Fairy Tales of Oscar Wilde, Volume 1 illustrated by P. Craig Russell
Just recently I’ve been reading more comics and graphic novels for kids. As with many of the best young adult novels, the best comics for kids are also of interest to adults. The Fairy Tales of Oscar Wilde and Jim Henson’s The Storyteller are two collections that certainly fall into this category. This week I’ll review The Fairy Tales of Oscar Wilde, and next week I will review Jim Henson’s The Storyteller. I love fairy tales for a variety of reasons, all of which apply to these books: They tell us about the people who wrote them or the culture out of which they emerged. They entertain us with new perspectives and new or seemingly impossible scenarios and narratives. They offer simple morals. Or they SEEM to offer simple morals, particularly when we hear them as children. Often these same fairy tales convey complex moral, or ethical, lessons to the adults who hear them. And perhaps that’s what I love best about fairy tales: They tell us a lot about ourselves, particularly when we hear anew as adults those very same stories we heard as kids.

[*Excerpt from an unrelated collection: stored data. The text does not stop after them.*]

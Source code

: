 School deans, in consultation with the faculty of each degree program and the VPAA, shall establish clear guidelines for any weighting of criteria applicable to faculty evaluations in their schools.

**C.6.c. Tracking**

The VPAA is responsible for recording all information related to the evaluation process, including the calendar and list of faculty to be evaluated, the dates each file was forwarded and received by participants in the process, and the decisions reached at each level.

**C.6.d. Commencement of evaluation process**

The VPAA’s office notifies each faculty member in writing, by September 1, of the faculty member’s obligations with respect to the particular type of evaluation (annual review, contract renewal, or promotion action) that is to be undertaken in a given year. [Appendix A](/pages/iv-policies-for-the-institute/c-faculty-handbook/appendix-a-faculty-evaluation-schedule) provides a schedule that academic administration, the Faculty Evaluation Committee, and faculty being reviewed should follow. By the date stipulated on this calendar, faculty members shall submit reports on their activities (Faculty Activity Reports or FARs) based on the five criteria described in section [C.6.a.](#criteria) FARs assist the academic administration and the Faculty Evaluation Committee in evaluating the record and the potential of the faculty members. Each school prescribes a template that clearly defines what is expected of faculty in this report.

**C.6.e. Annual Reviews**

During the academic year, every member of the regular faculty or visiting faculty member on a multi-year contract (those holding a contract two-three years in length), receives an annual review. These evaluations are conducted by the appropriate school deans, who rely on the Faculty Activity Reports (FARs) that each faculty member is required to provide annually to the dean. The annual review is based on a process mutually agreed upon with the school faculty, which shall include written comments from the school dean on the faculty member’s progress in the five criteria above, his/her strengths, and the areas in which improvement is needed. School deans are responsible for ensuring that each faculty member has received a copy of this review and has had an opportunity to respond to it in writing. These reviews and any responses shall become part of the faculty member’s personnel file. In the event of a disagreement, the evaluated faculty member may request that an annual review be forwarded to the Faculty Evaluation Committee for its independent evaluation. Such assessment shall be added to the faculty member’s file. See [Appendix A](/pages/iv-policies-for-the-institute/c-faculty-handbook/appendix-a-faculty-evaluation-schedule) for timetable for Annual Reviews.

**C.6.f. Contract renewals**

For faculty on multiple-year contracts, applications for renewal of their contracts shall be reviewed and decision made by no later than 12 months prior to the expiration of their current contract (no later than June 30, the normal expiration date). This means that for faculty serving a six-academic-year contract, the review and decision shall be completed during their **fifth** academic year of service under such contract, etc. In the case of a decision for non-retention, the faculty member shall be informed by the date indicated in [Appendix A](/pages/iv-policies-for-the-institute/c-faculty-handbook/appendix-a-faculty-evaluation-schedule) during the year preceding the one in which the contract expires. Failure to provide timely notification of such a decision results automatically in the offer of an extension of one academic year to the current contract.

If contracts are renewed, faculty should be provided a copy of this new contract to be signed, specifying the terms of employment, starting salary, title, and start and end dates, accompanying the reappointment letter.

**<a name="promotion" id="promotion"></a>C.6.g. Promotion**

I have always loved Oscar Wilde’s fairy tales, and I am very grateful that P. Craig Russell has taken the time to adapt and illustrate five volumes of them. Russell is one of my all-time favorite artists, and he’s in top form here in the two tales that make up the entirety of this first volume. The first story is “The Selfish Giant,” perhaps the most famous of Wilde’s stories. It’s the tale of a giant who doesn’t want to share his garden with the local children. He chases the children off and builds a wall to keep them out. But mean people often learn lessons the hard way in fairy tales as does the Giant in this one. In the end, it’s quite a tender story. If it’s not one you’ve ever read, you are missing out. It’s in public domain, so you can download it right away. However, you’re still going to want Russell’s beautiful interpretation of it.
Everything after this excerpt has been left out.